Using Pydantic and Dataclasses#

graphql-api provides first-class support for Pydantic and dataclasses, allowing you to use them seamlessly as GraphQL types. This is a powerful feature that helps you build robust, self-documenting, and validated APIs with minimal boilerplate.

Pydantic Integration#

Pydantic models are automatically converted into GraphQL object types. This is ideal for defining the structure of your data and ensuring type safety.

Defining Pydantic Types#

To use a Pydantic model in your schema, simply define it as you normally would and use it as a type hint in your resolvers.

from pydantic import BaseModel
from typing import List
from graphql_api.api import GraphQLAPI

api = GraphQLAPI()

class Author(BaseModel):
    name: str

class Book(BaseModel):
    title: str
    author: Author

@api.type(is_root_type=True)
class Query:
    @api.field
    def get_book(self) -> Book:
        return Book(
            title="The Hitchhiker's Guide to the Galaxy",
            author=Author(name="Douglas Adams")
        )

This will generate the following GraphQL schema:

type Author {
  name: String!
}

type Book {
  title: String!
  author: Author!
}

type Query {
  getBook: Book!
}

Pydantic Fields and Validation#

All Pydantic features, such as field descriptions, default values, and aliases, are respected and reflected in the generated schema.

from pydantic import BaseModel, Field
from typing import Optional

class UserProfile(BaseModel):
    username: str
    age: Optional[int] = Field(None, description="The user's age")
    is_active: bool = True

This will be converted to:

type UserProfile {
  username: String!
  "The user's age"
  age: Int
  isActive: Boolean!
}

Field Aliases#

Pydantic’s field aliases are fully supported. This is useful when your data source uses a different naming convention (e.g., snake_case in your database) than your GraphQL schema (camelCase).

from pydantic import BaseModel, Field

class Task(BaseModel):
    id: int
    # The data source uses `task_name`, but the API will expose `taskName`.
    task_name: str = Field(..., alias="taskName")
    is_completed: bool = Field(False, alias="isCompleted")

    class Config:
        # This allows you to create a Task instance using the alias names.
        populate_by_name = True

When you return a Task object, graphql-api will use the alias in the schema, but you can populate it using the Python-friendly field name.

Recursive Models#

Pydantic models can be recursive, and graphql-api will handle the conversion to a recursive GraphQL type correctly. This is useful for modeling hierarchical data like organizational charts or comment threads.

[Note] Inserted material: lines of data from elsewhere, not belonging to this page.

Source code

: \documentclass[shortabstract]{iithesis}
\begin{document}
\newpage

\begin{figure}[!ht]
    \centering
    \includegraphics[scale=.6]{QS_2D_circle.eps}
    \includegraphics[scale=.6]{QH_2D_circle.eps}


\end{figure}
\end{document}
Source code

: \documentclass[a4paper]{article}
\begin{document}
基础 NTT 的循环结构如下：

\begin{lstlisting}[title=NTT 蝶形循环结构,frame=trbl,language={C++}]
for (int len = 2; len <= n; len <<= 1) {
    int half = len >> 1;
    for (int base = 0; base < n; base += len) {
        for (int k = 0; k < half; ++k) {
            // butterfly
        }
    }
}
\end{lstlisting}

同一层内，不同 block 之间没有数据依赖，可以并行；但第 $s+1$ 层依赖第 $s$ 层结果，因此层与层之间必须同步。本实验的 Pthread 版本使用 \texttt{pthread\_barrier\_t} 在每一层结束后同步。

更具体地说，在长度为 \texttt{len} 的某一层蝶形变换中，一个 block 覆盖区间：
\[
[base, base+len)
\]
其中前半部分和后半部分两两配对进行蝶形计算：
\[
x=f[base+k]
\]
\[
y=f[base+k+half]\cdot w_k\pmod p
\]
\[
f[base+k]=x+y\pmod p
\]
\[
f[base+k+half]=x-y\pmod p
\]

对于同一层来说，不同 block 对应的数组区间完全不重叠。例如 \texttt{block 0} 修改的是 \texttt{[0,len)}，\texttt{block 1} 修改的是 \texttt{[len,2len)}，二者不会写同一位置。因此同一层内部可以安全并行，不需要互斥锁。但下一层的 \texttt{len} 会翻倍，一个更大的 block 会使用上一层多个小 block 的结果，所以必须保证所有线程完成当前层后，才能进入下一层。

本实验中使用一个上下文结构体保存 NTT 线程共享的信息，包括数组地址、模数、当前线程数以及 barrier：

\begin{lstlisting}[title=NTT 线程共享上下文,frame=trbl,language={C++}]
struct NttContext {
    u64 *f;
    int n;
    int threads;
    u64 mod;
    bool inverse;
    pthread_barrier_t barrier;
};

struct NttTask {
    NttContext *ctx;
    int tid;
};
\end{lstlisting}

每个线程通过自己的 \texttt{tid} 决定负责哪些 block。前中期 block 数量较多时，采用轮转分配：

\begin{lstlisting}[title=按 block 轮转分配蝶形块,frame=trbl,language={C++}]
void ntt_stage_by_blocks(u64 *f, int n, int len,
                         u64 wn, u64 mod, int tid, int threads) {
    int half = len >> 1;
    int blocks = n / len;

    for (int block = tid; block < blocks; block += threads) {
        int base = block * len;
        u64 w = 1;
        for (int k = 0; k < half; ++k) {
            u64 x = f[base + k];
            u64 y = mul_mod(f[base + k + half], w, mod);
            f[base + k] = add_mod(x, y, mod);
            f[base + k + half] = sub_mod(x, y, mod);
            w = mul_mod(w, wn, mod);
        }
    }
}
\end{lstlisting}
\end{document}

from typing import Optional
from pydantic import BaseModel

class Employee(BaseModel):
    name: str
    manager: Optional['Employee'] = None

# For older versions of Pydantic, you may need to call this to update the forward reference.
# Employee.model_rebuild()

@api.type(is_root_type=True)
class Query:
    @api.field
    def get_employee_hierarchy(self) -> Employee:
        manager = Employee(name="Big Boss")
        return Employee(name="Direct Report", manager=manager)

This generates a self-referencing Employee type in GraphQL:

type Employee {
  name: String!
  manager: Employee
}

Dataclass Integration#

Similar to Pydantic, standard Python dataclasses can also be used to define your GraphQL types.

Defining Dataclass Types#

Decorate a class with @dataclass and use it as a type hint in your resolvers.

from dataclasses import dataclass, field
from typing import List
from graphql_api.api import GraphQLAPI

api = GraphQLAPI()

@dataclass
class Product:
    id: int
    name: str
    in_stock: bool = True

@api.type(is_root_type=True)
class Query:
    @api.field
    def get_featured_products(self) -> List[Product]:
        return [
            Product(id=1, name="Laptop"),
            Product(id=2, name="Mouse", in_stock=False),
        ]

This generates the following schema:

type Product {
  id: Int!
  name: String!
  inStock: Boolean!
}

type Query {
  getFeaturedProducts: [Product!]!
}

By leveraging Pydantic and dataclasses, you can create clean, maintainable, and robust GraphQL APIs, letting graphql-api handle the conversion to the GraphQL schema.